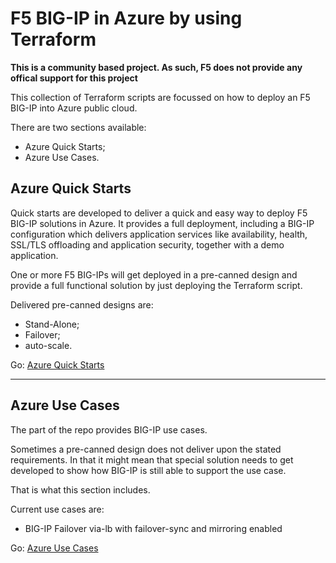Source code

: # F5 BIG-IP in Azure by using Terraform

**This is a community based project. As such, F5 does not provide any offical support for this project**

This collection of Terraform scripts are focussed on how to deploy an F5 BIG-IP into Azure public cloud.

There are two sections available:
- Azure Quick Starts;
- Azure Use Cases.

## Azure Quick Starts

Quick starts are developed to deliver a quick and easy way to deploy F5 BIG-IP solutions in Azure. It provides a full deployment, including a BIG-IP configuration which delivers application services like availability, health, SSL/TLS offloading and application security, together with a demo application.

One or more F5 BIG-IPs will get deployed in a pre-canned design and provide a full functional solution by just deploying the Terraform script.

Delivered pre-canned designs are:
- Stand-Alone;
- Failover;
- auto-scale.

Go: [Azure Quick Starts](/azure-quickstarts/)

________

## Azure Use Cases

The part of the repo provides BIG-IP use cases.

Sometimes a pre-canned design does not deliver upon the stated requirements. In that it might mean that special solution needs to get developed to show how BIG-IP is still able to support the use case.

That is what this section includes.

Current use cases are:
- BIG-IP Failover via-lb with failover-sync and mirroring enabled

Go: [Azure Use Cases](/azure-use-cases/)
▬▬▬
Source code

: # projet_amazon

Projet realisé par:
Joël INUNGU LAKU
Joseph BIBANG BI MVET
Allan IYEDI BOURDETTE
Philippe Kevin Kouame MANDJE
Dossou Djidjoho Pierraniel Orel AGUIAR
▬▬▬
Task to carry out |
Search the material above for the word "full", then copy out each line that has it.

Task solution |
Quick starts are developed to deliver a quick and easy way to deploy F5 BIG-IP solutions in Azure. It provides a full deployment, including a BIG-IP configuration which delivers application services like availability, health, SSL/TLS offloading and application security, together with a demo application.
One or more F5 BIG-IPs will get deployed in a pre-canned design and provide a full functional solution by just deploying the Terraform script.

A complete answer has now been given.